Task instructions:
List all lines in the material below that contain "Java".

Records for this task:
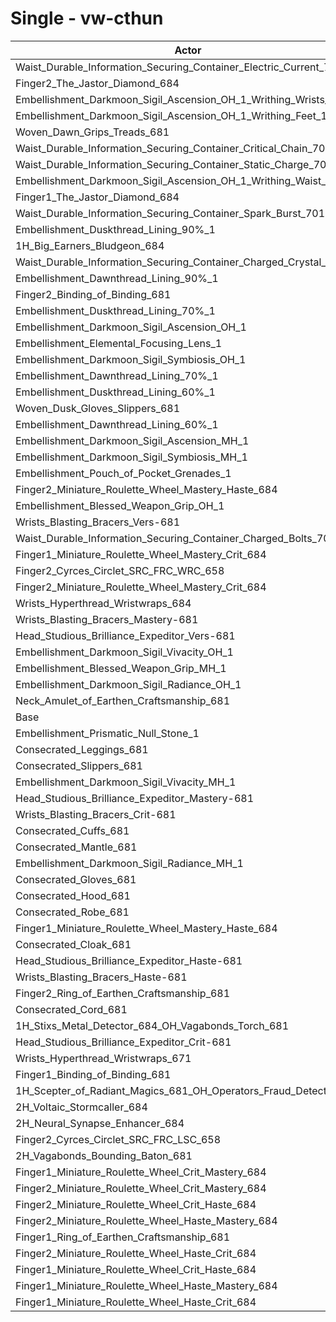 # Single - vw-cthun
| Actor | DPS | Increase |
|---|:---:|:---:|
|Waist_Durable_Information_Securing_Container_Electric_Current_701|2737744|1.33%|
|Finger2_The_Jastor_Diamond_684|2737367|1.32%|
|Embellishment_Darkmoon_Sigil_Ascension_OH_1_Writhing_Wrists_1|2735346|1.25%|
|Embellishment_Darkmoon_Sigil_Ascension_OH_1_Writhing_Feet_1|2733931|1.19%|
|Woven_Dawn_Grips_Treads_681|2733564|1.18%|
|Waist_Durable_Information_Securing_Container_Critical_Chain_701|2733058|1.16%|
|Waist_Durable_Information_Securing_Container_Static_Charge_701|2732150|1.13%|
|Embellishment_Darkmoon_Sigil_Ascension_OH_1_Writhing_Waist_1|2728924|1.01%|
|Finger1_The_Jastor_Diamond_684|2724656|0.85%|
|Waist_Durable_Information_Securing_Container_Spark_Burst_701|2723330|0.80%|
|Embellishment_Duskthread_Lining_90%_1|2721001|0.71%|
|1H_Big_Earners_Bludgeon_684|2719818|0.67%|
|Waist_Durable_Information_Securing_Container_Charged_Crystal_701|2719042|0.64%|
|Embellishment_Dawnthread_Lining_90%_1|2718794|0.63%|
|Finger2_Binding_of_Binding_681|2718037|0.61%|
|Embellishment_Duskthread_Lining_70%_1|2716219|0.54%|
|Embellishment_Darkmoon_Sigil_Ascension_OH_1|2714989|0.49%|
|Embellishment_Elemental_Focusing_Lens_1|2714923|0.49%|
|Embellishment_Darkmoon_Sigil_Symbiosis_OH_1|2714181|0.46%|
|Embellishment_Dawnthread_Lining_70%_1|2713580|0.44%|
|Embellishment_Duskthread_Lining_60%_1|2713148|0.42%|
|Woven_Dusk_Gloves_Slippers_681|2712591|0.40%|
|Embellishment_Dawnthread_Lining_60%_1|2711670|0.37%|
|Embellishment_Darkmoon_Sigil_Ascension_MH_1|2710703|0.33%|
|Embellishment_Darkmoon_Sigil_Symbiosis_MH_1|2710175|0.31%|
|Embellishment_Pouch_of_Pocket_Grenades_1|2709133|0.28%|
|Finger2_Miniature_Roulette_Wheel_Mastery_Haste_684|2707776|0.23%|
|Embellishment_Blessed_Weapon_Grip_OH_1|2706735|0.19%|
|Wrists_Blasting_Bracers_Vers-681|2704869|0.12%|
|Waist_Durable_Information_Securing_Container_Charged_Bolts_701|2704488|0.10%|
|Finger1_Miniature_Roulette_Wheel_Mastery_Crit_684|2704449|0.10%|
|Finger2_Cyrces_Circlet_SRC_FRC_WRC_658|2704108|0.09%|
|Finger2_Miniature_Roulette_Wheel_Mastery_Crit_684|2703585|0.07%|
|Wrists_Hyperthread_Wristwraps_684|2703384|0.06%|
|Wrists_Blasting_Bracers_Mastery-681|2703068|0.05%|
|Head_Studious_Brilliance_Expeditor_Vers-681|2703055|0.05%|
|Embellishment_Darkmoon_Sigil_Vivacity_OH_1|2702452|0.03%|
|Embellishment_Blessed_Weapon_Grip_MH_1|2702404|0.03%|
|Embellishment_Darkmoon_Sigil_Radiance_OH_1|2702137|0.02%|
|Neck_Amulet_of_Earthen_Craftsmanship_681|2701708|0.00%|
|Base|2701687|0.00%|
|Embellishment_Prismatic_Null_Stone_1|2700605|-0.04%|
|Consecrated_Leggings_681|2700508|-0.04%|
|Consecrated_Slippers_681|2700328|-0.05%|
|Embellishment_Darkmoon_Sigil_Vivacity_MH_1|2700056|-0.06%|
|Head_Studious_Brilliance_Expeditor_Mastery-681|2699745|-0.07%|
|Wrists_Blasting_Bracers_Crit-681|2699354|-0.09%|
|Consecrated_Cuffs_681|2699298|-0.09%|
|Consecrated_Mantle_681|2699118|-0.10%|
|Embellishment_Darkmoon_Sigil_Radiance_MH_1|2698780|-0.11%|
|Consecrated_Gloves_681|2698607|-0.11%|
|Consecrated_Hood_681|2697722|-0.15%|
|Consecrated_Robe_681|2697395|-0.16%|
|Finger1_Miniature_Roulette_Wheel_Mastery_Haste_684|2697384|-0.16%|
|Consecrated_Cloak_681|2696884|-0.18%|
|Head_Studious_Brilliance_Expeditor_Haste-681|2696837|-0.18%|
|Wrists_Blasting_Bracers_Haste-681|2696726|-0.18%|
|Finger2_Ring_of_Earthen_Craftsmanship_681|2696467|-0.19%|
|Consecrated_Cord_681|2695458|-0.23%|
|1H_Stixs_Metal_Detector_684_OH_Vagabonds_Torch_681|2693856|-0.29%|
|Head_Studious_Brilliance_Expeditor_Crit-681|2692735|-0.33%|
|Wrists_Hyperthread_Wristwraps_671|2691715|-0.37%|
|Finger1_Binding_of_Binding_681|2690755|-0.40%|
|1H_Scepter_of_Radiant_Magics_681_OH_Operators_Fraud_Detector_684|2689785|-0.44%|
|2H_Voltaic_Stormcaller_684|2688339|-0.49%|
|2H_Neural_Synapse_Enhancer_684|2686347|-0.57%|
|Finger2_Cyrces_Circlet_SRC_FRC_LSC_658|2686304|-0.57%|
|2H_Vagabonds_Bounding_Baton_681|2681534|-0.75%|
|Finger1_Miniature_Roulette_Wheel_Crit_Mastery_684|2679931|-0.81%|
|Finger2_Miniature_Roulette_Wheel_Crit_Mastery_684|2678142|-0.87%|
|Finger2_Miniature_Roulette_Wheel_Crit_Haste_684|2675956|-0.95%|
|Finger2_Miniature_Roulette_Wheel_Haste_Mastery_684|2675702|-0.96%|
|Finger1_Ring_of_Earthen_Craftsmanship_681|2670729|-1.15%|
|Finger2_Miniature_Roulette_Wheel_Haste_Crit_684|2668097|-1.24%|
|Finger1_Miniature_Roulette_Wheel_Crit_Haste_684|2667737|-1.26%|
|Finger1_Miniature_Roulette_Wheel_Haste_Mastery_684|2646598|-2.04%|
|Finger1_Miniature_Roulette_Wheel_Haste_Crit_684|2640505|-2.26%|
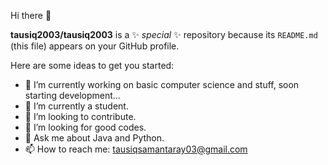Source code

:  Hi there 👋

**tausiq2003/tausiq2003** is a ✨ _special_ ✨ repository because its `README.md` (this file) appears on your GitHub profile.

Here are some ideas to get you started:

- 🔭 I’m currently working on basic computer science and stuff, soon starting development...
- 🌱 I’m currently a student.
- 👯 I’m looking to contribute.
- 🤔 I’m looking for good codes.
- 💬 Ask me about Java and Python.
- 📫 How to reach me: tausiqsamantaray03@gmail.com
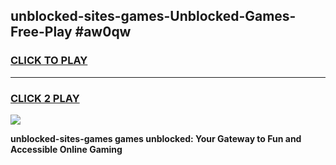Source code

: 
## unblocked-sites-games-Unblocked-Games-Free-Play #aw0qw
<h3>
<a href="https://us.freeplayer.one?title=unblocked-sites-games&ref=9M">CLICK TO PLAY</a></h3>
<hr>

<h3>
<a href="https://us.freeplayer.one?title=unblocked-sites-games&ref=9M">CLICK 2 PLAY</a>
  
</h3>

<a href="https://us.freeplayer.one?title=unblocked-sites-games&ref=9M"><img src="https://clearcache.store/games.png"></a>


**unblocked-sites-games games unblocked: Your Gateway to Fun and Accessible Online Gaming**
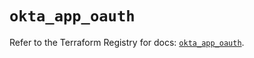 # `okta_app_oauth`

Refer to the Terraform Registry for docs: [`okta_app_oauth`](https://registry.terraform.io/providers/okta/okta/4.6.3/docs/resources/app_oauth).

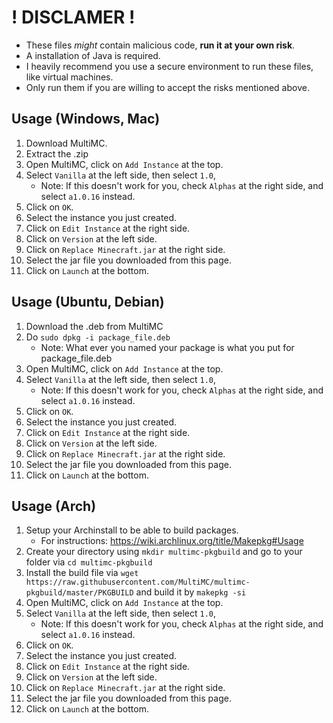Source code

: # ! DISCLAMER !
* These files *might* contain malicious code, **run it at your own risk**.
* A installation of Java is required.
* I heavily recommend you use a secure environment to run these files, like virtual machines.
* Only run them if you are willing to accept the risks mentioned above.

## Usage (Windows, Mac)
1. Download MultiMC.
2. Extract the .zip
3. Open MultiMC, click on `Add Instance` at the top.
4. Select `Vanilla` at the left side, then select `1.0`,
   - Note: If this doesn't work for you, check `Alphas` at the right side, and select `a1.0.16` instead.
5. Click on `OK`.
6. Select the instance you just created.
7. Click on `Edit Instance` at the right side.
8. Click on `Version` at the left side.
9. Click on `Replace Minecraft.jar` at the right side.
10. Select the jar file you downloaded from this page.
11. Click on `Launch` at the bottom.

## Usage (Ubuntu, Debian)
1. Download the .deb from MultiMC
2. Do `sudo dpkg -i package_file.deb`
   - Note: What ever you named your package is what you put for package_file.deb
3. Open MultiMC, click on `Add Instance` at the top.
4. Select `Vanilla` at the left side, then select `1.0`,
   - Note: If this doesn't work for you, check `Alphas` at the right side, and select `a1.0.16` instead.
5. Click on `OK`.
6. Select the instance you just created.
7. Click on `Edit Instance` at the right side.
8. Click on `Version` at the left side.
9. Click on `Replace Minecraft.jar` at the right side.
10. Select the jar file you downloaded from this page.
11. Click on `Launch` at the bottom.

## Usage (Arch)
1. Setup your Archinstall to be able to build packages.
    - For instructions: https://wiki.archlinux.org/title/Makepkg#Usage
2. Create your directory using `mkdir multimc-pkgbuild` and go to your folder via `cd multimc-pkgbuild`
3. Install the build file via `wget https://raw.githubusercontent.com/MultiMC/multimc-pkgbuild/master/PKGBUILD` and build it by `makepkg -si`
4. Open MultiMC, click on `Add Instance` at the top.
5. Select `Vanilla` at the left side, then select `1.0`,
   - Note: If this doesn't work for you, check `Alphas` at the right side, and select `a1.0.16` instead.
6. Click on `OK`.
7. Select the instance you just created.
8. Click on `Edit Instance` at the right side.
9. Click on `Version` at the left side.
10. Click on `Replace Minecraft.jar` at the right side.
11. Select the jar file you downloaded from this page.
12. Click on `Launch` at the bottom.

Answer to the problem:
- 💬 Ask me about Java and Python.
* A installation of Java is required.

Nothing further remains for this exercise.